▶ **What is expected**
In the listing that follows, retype every line from the first through the one containing "9. 무한 순회 사이클이". Pictures are to be left out.

▶ **Material shown**

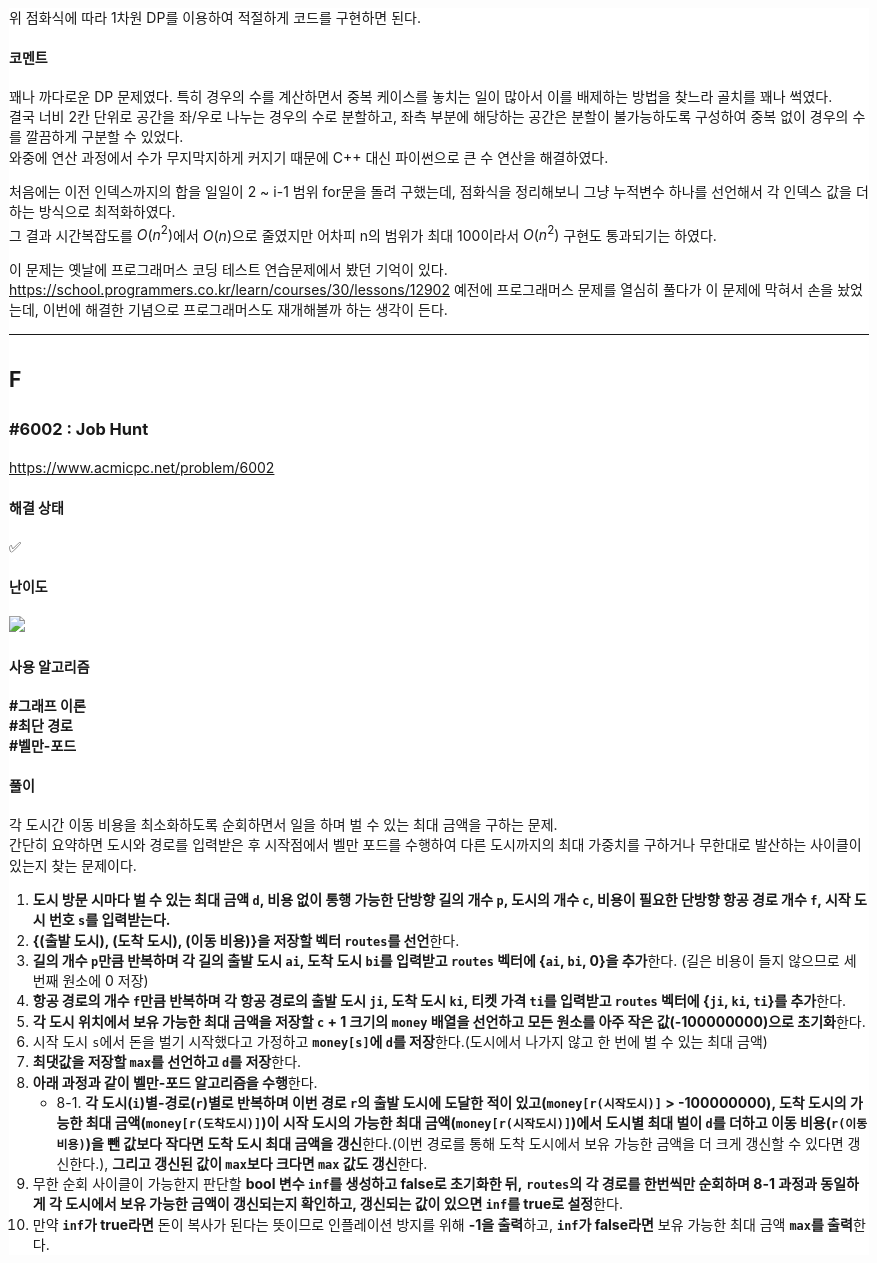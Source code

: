 
위 점화식에 따라 1차원 DP를 이용하여 적절하게 코드를 구현하면 된다.

#### 코멘트

꽤나 까다로운 DP 문제였다. 
특히 경우의 수를 계산하면서 중복 케이스를 놓치는 일이 많아서 이를 배제하는 방법을 찾느라 골치를 꽤나 썩였다.  
결국 너비 2칸 단위로 공간을 좌/우로 나누는 경우의 수로 분할하고, 좌측 부분에 해당하는 공간은 분할이 불가능하도록 구성하여 중복 없이 경우의 수를 깔끔하게 구분할 수 있었다.  
와중에 연산 과정에서 수가 무지막지하게 커지기 때문에 C++ 대신 파이썬으로 큰 수 연산을 해결하였다.  

처음에는 이전 인덱스까지의 합을 일일이 2 ~ i-1 범위 for문을 돌려 구했는데, 점화식을 정리해보니 그냥 누적변수 하나를 선언해서 각 인덱스 값을 더하는 방식으로 최적화하였다.  
그 결과 시간복잡도를 $O(n^{2})$에서 $O(n)$으로 줄였지만 어차피 n의 범위가 최대 100이라서 $O(n^{2})$ 구현도 통과되기는 하였다.  


이 문제는 옛날에 프로그래머스 코딩 테스트 연습문제에서 봤던 기억이 있다.  
https://school.programmers.co.kr/learn/courses/30/lessons/12902
예전에 프로그래머스 문제를 열심히 풀다가 이 문제에 막혀서 손을 놨었는데, 이번에 해결한 기념으로 프로그래머스도 재개해볼까 하는 생각이 든다.   


---

## F
### #6002 : Job Hunt
https://www.acmicpc.net/problem/6002

#### 해결 상태
✅

#### 난이도
<img src='https://static.solved.ac/tier_small/13.svg' width='30'>

#### 사용 알고리즘

**#그래프 이론**  
**#최단 경로**  
**#벨만-포드**  

#### 풀이

각 도시간 이동 비용을 최소화하도록 순회하면서 일을 하며 벌 수 있는 최대 금액을 구하는 문제.  
간단히 요약하면 도시와 경로를 입력받은 후 시작점에서 벨만 포드를 수행하여 다른 도시까지의 최대 가중치를 구하거나 무한대로 발산하는 사이클이 있는지 찾는 문제이다.  

1. **도시 방문 시마다 벌 수 있는 최대 금액 `d`, 비용 없이 통행 가능한 단방향 길의 개수 `p`, 도시의 개수 `c`, 비용이 필요한 단방향 항공 경로 개수 `f`, 시작 도시 번호 `s`를 입력받는다.**
2. **{(출발 도시), (도착 도시), (이동 비용)}을 저장할 벡터 `routes`를 선언**한다.
3. **길의 개수 `p`만큼 반복하며 각 길의 출발 도시 `ai`, 도착 도시 `bi`를 입력받고 `routes` 벡터에 {`ai`, `bi`, 0}을 추가**한다. (길은 비용이 들지 않으므로 세 번째 원소에 0 저장)
4. **항공 경로의 개수 `f`만큼 반복하며 각 항공 경로의 출발 도시 `ji`, 도착 도시 `ki`, 티켓 가격 `ti`를 입력받고 `routes` 벡터에 {`ji`, `ki`, `ti`}를 추가**한다.
5. **각 도시 위치에서 보유 가능한 최대 금액을 저장할 `c` + 1 크기의 `money` 배열을 선언하고 모든 원소를 아주 작은 값(-100000000)으로 초기화**한다.
6. 시작 도시 `s`에서 돈을 벌기 시작했다고 가정하고 **`money[s]`에 `d`를 저장**한다.(도시에서 나가지 않고 한 번에 벌 수 있는 최대 금액)
7. **최댓값을 저장할 `max`를 선언하고 `d`를 저장**한다.
8. **아래 과정과 같이 벨만-포드 알고리즘을 수행**한다.
    - 8-1. **각 도시(`i`)별-경로(`r`)별로 반복하며 이번 경로 `r`의 출발 도시에 도달한 적이 있고(`money[r(시작도시)]` > -100000000), 도착 도시의 가능한 최대 금액(`money[r(도착도시)]`)이 시작 도시의 가능한 최대 금액(`money[r(시작도시)]`)에서 도시별 최대 벌이 `d`를 더하고 이동 비용(`r(이동비용)`)을 뺀 값보다 작다면 도착 도시 최대 금액을 갱신**한다.(이번 경로를 통해 도착 도시에서 보유 가능한 금액을 더 크게 갱신할 수 있다면 갱신한다.), **그리고 갱신된 값이 `max`보다 크다면 `max` 값도 갱신**한다.
9. 무한 순회 사이클이 가능한지 판단할 **bool 변수 `inf`를 생성하고 false로 초기화한 뒤,** **`routes`의 각 경로를 한번씩만 순회하며 8-1 과정과 동일하게 각 도시에서 보유 가능한 금액이 갱신되는지 확인하고, 갱신되는 값이 있으면 `inf`를 true로 설정**한다.
10. 만약 **`inf`가 true라면** 돈이 복사가 된다는 뜻이므로 인플레이션 방지를 위해 **-1을 출력**하고, **`inf`가 false라면** 보유 가능한 최대 금액 **`max`를 출력**한다.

▶ **Reply**
Source code

: 
위 점화식에 따라 1차원 DP를 이용하여 적절하게 코드를 구현하면 된다.

#### 코멘트

꽤나 까다로운 DP 문제였다. 
특히 경우의 수를 계산하면서 중복 케이스를 놓치는 일이 많아서 이를 배제하는 방법을 찾느라 골치를 꽤나 썩였다.  
결국 너비 2칸 단위로 공간을 좌/우로 나누는 경우의 수로 분할하고, 좌측 부분에 해당하는 공간은 분할이 불가능하도록 구성하여 중복 없이 경우의 수를 깔끔하게 구분할 수 있었다.  
와중에 연산 과정에서 수가 무지막지하게 커지기 때문에 C++ 대신 파이썬으로 큰 수 연산을 해결하였다.  

처음에는 이전 인덱스까지의 합을 일일이 2 ~ i-1 범위 for문을 돌려 구했는데, 점화식을 정리해보니 그냥 누적변수 하나를 선언해서 각 인덱스 값을 더하는 방식으로 최적화하였다.  
그 결과 시간복잡도를 $O(n^{2})$에서 $O(n)$으로 줄였지만 어차피 n의 범위가 최대 100이라서 $O(n^{2})$ 구현도 통과되기는 하였다.  


이 문제는 옛날에 프로그래머스 코딩 테스트 연습문제에서 봤던 기억이 있다.  
https://school.programmers.co.kr/learn/courses/30/lessons/12902
예전에 프로그래머스 문제를 열심히 풀다가 이 문제에 막혀서 손을 놨었는데, 이번에 해결한 기념으로 프로그래머스도 재개해볼까 하는 생각이 든다.   


---

## F
### #6002 : Job Hunt
https://www.acmicpc.net/problem/6002

#### 해결 상태
✅

#### 난이도
<img src='https://static.solved.ac/tier_small/13.svg' width='30'>

#### 사용 알고리즘

**#그래프 이론**  
**#최단 경로**  
**#벨만-포드**  

#### 풀이

각 도시간 이동 비용을 최소화하도록 순회하면서 일을 하며 벌 수 있는 최대 금액을 구하는 문제.  
간단히 요약하면 도시와 경로를 입력받은 후 시작점에서 벨만 포드를 수행하여 다른 도시까지의 최대 가중치를 구하거나 무한대로 발산하는 사이클이 있는지 찾는 문제이다.  

1. **도시 방문 시마다 벌 수 있는 최대 금액 `d`, 비용 없이 통행 가능한 단방향 길의 개수 `p`, 도시의 개수 `c`, 비용이 필요한 단방향 항공 경로 개수 `f`, 시작 도시 번호 `s`를 입력받는다.**
2. **{(출발 도시), (도착 도시), (이동 비용)}을 저장할 벡터 `routes`를 선언**한다.
3. **길의 개수 `p`만큼 반복하며 각 길의 출발 도시 `ai`, 도착 도시 `bi`를 입력받고 `routes` 벡터에 {`ai`, `bi`, 0}을 추가**한다. (길은 비용이 들지 않으므로 세 번째 원소에 0 저장)
4. **항공 경로의 개수 `f`만큼 반복하며 각 항공 경로의 출발 도시 `ji`, 도착 도시 `ki`, 티켓 가격 `ti`를 입력받고 `routes` 벡터에 {`ji`, `ki`, `ti`}를 추가**한다.
5. **각 도시 위치에서 보유 가능한 최대 금액을 저장할 `c` + 1 크기의 `money` 배열을 선언하고 모든 원소를 아주 작은 값(-100000000)으로 초기화**한다.
6. 시작 도시 `s`에서 돈을 벌기 시작했다고 가정하고 **`money[s]`에 `d`를 저장**한다.(도시에서 나가지 않고 한 번에 벌 수 있는 최대 금액)
7. **최댓값을 저장할 `max`를 선언하고 `d`를 저장**한다.
8. **아래 과정과 같이 벨만-포드 알고리즘을 수행**한다.
    - 8-1. **각 도시(`i`)별-경로(`r`)별로 반복하며 이번 경로 `r`의 출발 도시에 도달한 적이 있고(`money[r(시작도시)]` > -100000000), 도착 도시의 가능한 최대 금액(`money[r(도착도시)]`)이 시작 도시의 가능한 최대 금액(`money[r(시작도시)]`)에서 도시별 최대 벌이 `d`를 더하고 이동 비용(`r(이동비용)`)을 뺀 값보다 작다면 도착 도시 최대 금액을 갱신**한다.(이번 경로를 통해 도착 도시에서 보유 가능한 금액을 더 크게 갱신할 수 있다면 갱신한다.), **그리고 갱신된 값이 `max`보다 크다면 `max` 값도 갱신**한다.
9. 무한 순회 사이클이 가능한지 판단할 **bool 변수 `inf`를 생성하고 false로 초기화한 뒤,** **`routes`의 각 경로를 한번씩만 순회하며 8-1 과정과 동일하게 각 도시에서 보유 가능한 금액이 갱신되는지 확인하고, 갱신되는 값이 있으면 `inf`를 true로 설정**한다.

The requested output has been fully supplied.